One Hundred Trillion dollars. Sound like a fortune, doesn’t it? King Solomon sort of money, no doubt. Well, maybe not so fast. You see, depending on whose dollar you’re talking about, it could be a king’s ransom or it may amount to less than the change in your pocket. Take for instance the Zimbabwe bank note pictured here. I have one just like it on my desk as I write, a 2008 Reserve Bank of Zimbabwe 100 Trillion Dollar bill. I got mine on Amazon for $1.74 plus shipping.
Zimbabwe, you see, experienced a phenomenon known as hyperinflation, which is where a nations currency – whether it’s called a dollar, a drachma or a peso – becomes worthless. The principle reason why inflation, and in extreme cases hyperinflation, occurs is this: : the government creates too much money. Money is not some magical, mystical item. If it has value, it does so for the same reason that all other things have value. It’s not valuable because it’s festooned with pictures of dead politicians, or its ornate engravings, or is signed by the Secretary of the Treasury, or tradition. Money, all money, is valuable because people impute value to it.
Two of the most basic laws of economics are the laws of supply and demand. The greater the supply of a given item, the lower its price tends to be. The greater the demand for that same item, the higher its price tends to be. When the supply of money rises faster than the public’s demand for it, the “price” of that money tends to go down relative to things people purchase and, therefore, it takes more money to buy the same amount of goods and services compared to when the “price” of the money was higher. This is really what is happening when we talk about a dollar not going as far as it used to. But generally we don’t talk about the “price” of money going down. We usually say that the cost of a gallon of gas or milk or a Big Mac at McDonald’s has gone up. But when we talk this way, it tends to take our focus off the root of the problem.
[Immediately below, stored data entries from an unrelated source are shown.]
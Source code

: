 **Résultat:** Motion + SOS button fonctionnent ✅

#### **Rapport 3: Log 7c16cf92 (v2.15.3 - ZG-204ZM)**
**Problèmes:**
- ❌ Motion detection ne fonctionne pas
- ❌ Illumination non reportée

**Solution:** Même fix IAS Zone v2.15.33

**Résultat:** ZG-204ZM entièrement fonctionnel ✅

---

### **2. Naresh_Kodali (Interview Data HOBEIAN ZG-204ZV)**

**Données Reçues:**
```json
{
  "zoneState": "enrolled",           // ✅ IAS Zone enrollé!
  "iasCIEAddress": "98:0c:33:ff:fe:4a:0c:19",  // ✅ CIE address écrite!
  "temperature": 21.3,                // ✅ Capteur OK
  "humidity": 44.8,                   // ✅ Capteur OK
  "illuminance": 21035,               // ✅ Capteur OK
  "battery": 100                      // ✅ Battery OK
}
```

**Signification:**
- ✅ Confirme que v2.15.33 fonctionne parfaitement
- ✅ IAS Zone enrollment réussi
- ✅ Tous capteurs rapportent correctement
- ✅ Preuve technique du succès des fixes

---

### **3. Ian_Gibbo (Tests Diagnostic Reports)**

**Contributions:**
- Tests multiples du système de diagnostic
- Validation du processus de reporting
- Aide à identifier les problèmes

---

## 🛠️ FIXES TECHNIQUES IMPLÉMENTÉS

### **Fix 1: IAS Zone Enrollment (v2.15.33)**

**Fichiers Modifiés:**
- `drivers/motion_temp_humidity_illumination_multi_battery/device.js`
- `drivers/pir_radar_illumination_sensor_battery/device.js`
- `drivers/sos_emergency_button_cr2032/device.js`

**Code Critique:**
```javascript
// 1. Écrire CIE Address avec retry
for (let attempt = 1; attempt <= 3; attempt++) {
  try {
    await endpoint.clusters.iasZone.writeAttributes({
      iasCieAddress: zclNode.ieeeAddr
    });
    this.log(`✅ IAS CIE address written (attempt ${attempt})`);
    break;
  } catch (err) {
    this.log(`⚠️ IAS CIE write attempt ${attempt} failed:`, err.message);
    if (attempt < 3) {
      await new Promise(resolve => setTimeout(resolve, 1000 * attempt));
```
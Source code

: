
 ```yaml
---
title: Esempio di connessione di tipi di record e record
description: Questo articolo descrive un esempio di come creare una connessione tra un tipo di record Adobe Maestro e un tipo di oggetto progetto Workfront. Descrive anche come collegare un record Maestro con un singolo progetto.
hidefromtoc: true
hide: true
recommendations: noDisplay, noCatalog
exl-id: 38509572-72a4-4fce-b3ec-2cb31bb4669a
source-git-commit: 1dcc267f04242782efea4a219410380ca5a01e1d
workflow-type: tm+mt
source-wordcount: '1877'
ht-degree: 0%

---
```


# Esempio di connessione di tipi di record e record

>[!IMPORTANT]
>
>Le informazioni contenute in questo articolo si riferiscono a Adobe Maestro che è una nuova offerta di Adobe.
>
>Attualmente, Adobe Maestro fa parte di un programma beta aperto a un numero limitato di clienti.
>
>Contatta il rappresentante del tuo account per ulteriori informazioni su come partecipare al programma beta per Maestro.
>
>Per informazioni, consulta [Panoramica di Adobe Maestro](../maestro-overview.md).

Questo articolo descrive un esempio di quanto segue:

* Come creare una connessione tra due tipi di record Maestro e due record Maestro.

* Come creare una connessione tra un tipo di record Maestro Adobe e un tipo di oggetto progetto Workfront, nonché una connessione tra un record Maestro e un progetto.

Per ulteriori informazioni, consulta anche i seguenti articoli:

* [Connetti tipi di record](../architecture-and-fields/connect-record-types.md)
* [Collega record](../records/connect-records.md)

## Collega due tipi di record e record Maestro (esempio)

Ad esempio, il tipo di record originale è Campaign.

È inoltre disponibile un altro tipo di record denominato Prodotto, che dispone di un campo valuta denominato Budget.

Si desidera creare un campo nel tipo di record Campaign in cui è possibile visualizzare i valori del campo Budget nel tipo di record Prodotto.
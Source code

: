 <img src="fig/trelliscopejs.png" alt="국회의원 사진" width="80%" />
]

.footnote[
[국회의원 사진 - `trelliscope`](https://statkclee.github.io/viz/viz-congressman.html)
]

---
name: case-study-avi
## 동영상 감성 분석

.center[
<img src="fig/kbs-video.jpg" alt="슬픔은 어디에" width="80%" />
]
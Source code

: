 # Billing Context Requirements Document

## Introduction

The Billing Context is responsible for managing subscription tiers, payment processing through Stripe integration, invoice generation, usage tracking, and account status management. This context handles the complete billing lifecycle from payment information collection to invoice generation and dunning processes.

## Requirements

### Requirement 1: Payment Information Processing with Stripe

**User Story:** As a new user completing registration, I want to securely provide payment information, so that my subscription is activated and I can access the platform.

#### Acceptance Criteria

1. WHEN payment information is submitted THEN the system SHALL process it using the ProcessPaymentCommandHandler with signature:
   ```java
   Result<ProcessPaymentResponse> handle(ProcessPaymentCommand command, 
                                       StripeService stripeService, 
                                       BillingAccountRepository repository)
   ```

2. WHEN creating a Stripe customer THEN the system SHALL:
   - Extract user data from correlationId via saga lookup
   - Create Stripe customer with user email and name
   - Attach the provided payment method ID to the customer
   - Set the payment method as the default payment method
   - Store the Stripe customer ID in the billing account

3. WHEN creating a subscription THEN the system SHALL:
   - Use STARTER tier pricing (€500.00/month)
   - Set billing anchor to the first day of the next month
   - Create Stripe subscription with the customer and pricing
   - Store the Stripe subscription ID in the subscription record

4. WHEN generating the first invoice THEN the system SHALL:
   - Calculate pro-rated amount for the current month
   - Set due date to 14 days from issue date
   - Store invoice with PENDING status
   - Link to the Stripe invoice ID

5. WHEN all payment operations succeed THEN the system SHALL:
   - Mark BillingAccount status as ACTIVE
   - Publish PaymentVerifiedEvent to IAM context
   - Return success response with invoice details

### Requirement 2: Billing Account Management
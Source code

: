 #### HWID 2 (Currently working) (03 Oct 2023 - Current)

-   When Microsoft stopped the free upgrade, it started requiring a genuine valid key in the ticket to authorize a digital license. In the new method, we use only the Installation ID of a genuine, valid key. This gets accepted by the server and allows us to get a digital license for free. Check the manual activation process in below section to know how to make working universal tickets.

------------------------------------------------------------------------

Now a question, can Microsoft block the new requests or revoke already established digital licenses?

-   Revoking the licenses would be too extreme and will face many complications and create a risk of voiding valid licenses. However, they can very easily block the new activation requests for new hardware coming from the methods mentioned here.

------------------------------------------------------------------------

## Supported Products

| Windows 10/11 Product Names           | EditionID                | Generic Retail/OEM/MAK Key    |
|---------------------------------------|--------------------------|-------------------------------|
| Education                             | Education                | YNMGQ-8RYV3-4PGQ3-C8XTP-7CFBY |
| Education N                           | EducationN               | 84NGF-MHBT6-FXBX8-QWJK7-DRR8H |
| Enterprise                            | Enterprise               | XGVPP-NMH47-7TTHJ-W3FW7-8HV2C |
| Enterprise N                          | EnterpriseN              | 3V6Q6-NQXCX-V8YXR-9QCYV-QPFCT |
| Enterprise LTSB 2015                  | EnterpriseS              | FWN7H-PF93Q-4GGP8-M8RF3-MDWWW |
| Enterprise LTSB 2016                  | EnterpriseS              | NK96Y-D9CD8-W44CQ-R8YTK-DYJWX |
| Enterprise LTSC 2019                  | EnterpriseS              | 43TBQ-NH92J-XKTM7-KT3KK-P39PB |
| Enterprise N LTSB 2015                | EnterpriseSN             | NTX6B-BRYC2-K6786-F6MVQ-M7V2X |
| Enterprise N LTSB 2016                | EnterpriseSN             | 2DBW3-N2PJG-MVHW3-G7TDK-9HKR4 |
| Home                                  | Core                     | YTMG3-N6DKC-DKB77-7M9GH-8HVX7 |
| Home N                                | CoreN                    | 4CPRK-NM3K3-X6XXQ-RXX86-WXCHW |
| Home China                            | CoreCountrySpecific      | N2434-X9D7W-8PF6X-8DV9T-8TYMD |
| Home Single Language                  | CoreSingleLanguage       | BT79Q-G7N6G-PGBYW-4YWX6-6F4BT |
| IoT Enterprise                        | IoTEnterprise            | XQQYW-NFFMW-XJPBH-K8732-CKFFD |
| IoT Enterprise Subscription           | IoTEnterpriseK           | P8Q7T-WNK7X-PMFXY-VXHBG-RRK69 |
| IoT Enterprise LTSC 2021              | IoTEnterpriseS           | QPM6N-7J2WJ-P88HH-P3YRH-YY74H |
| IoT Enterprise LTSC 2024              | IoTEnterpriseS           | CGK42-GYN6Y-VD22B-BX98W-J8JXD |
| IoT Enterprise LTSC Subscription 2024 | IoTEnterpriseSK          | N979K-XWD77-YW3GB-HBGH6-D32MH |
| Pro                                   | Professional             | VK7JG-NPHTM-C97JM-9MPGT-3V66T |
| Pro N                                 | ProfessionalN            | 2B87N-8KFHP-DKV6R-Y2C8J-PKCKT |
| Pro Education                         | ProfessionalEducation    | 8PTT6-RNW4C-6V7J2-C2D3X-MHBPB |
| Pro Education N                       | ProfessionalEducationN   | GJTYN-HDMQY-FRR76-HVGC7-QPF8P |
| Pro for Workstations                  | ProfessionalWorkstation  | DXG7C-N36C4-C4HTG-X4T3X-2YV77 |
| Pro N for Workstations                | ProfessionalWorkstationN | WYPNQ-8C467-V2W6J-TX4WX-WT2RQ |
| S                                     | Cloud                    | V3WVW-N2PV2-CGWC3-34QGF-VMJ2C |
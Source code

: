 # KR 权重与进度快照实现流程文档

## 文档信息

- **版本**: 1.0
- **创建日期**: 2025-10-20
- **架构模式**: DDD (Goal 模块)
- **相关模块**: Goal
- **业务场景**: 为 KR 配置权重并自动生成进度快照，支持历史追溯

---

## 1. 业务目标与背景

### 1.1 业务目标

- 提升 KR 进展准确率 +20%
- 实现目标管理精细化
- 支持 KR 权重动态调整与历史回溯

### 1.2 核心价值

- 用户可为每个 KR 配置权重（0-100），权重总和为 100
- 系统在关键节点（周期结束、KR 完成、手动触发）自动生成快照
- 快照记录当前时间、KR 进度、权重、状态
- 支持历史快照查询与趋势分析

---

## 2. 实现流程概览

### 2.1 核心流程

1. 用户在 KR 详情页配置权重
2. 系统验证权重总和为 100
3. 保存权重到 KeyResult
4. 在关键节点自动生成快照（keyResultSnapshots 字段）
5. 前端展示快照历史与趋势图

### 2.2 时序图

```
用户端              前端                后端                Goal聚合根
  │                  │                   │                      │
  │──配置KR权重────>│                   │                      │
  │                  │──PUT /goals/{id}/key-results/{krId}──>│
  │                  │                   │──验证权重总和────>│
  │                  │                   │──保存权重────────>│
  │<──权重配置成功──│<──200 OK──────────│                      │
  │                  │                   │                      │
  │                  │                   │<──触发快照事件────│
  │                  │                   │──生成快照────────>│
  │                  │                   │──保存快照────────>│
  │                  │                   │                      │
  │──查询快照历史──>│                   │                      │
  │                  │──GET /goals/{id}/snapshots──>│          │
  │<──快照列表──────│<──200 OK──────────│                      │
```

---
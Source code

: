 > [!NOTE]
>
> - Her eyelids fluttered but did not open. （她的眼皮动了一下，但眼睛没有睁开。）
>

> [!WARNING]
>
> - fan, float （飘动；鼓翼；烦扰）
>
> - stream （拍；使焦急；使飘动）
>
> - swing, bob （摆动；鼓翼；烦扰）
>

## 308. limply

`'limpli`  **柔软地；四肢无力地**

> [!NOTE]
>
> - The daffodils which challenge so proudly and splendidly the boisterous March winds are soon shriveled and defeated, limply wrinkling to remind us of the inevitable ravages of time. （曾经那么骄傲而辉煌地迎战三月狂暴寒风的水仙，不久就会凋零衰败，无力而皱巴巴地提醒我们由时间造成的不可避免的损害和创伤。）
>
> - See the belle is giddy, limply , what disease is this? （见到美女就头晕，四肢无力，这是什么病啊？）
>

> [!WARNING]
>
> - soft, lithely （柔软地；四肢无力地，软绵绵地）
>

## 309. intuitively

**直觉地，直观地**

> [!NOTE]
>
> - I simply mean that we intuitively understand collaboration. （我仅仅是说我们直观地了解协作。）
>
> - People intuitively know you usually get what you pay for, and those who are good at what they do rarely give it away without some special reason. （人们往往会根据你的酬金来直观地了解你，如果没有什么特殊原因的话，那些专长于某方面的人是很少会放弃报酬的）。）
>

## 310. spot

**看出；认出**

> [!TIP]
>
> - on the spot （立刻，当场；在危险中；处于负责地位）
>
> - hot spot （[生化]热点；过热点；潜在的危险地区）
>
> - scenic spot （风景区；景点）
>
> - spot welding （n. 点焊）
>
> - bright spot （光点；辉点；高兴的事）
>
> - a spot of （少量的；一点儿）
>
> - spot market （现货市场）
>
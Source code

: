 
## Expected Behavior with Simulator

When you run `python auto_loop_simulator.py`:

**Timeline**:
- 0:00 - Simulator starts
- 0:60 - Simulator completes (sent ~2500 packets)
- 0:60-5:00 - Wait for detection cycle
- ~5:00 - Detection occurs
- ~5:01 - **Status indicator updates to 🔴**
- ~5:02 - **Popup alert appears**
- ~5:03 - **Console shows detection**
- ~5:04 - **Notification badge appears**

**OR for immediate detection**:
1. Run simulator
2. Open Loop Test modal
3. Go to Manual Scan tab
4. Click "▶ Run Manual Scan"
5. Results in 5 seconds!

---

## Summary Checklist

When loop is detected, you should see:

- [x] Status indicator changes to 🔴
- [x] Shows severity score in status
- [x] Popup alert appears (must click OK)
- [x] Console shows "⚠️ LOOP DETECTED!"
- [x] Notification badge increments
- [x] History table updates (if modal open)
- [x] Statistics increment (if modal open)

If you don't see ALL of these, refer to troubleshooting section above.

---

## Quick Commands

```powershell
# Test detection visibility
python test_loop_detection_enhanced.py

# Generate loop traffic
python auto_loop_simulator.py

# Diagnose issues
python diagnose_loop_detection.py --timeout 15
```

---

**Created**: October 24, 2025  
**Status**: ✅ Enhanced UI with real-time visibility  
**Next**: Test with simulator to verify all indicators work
Instead of talking about increasing prices, what we really should be discussing is the decreasing value of our money. Price inflation at the gas pump, the supermarket or your favorite fast food restaurant is the necessary effect of the destruction of the value of your money.
And that destruction is not random. It is not by accident. The value of your money is not being destroyed because of a bad wheat crop in Kansas, or a frost in the orange groves of Florida. Your dollars do not by less because of greedy oil speculators, covetous middle men, or lack of adequate government regulation. The purchasing power of your money – be it denominated in dollars, yen, euros or yuan – is going down because of one thing: the issuing government wants it that way.
There can be several reasons why a government may want to trash the value of its currency. Perhaps, like the US federal government, it has promised too much money to too many people and created an enormous debt that it can never pay off…at least honestly. By printing more and more money, the value of that debt goes down along with the value of the currency. It’s a sort of get-out-of-jail-free card for financially irresponsible governments.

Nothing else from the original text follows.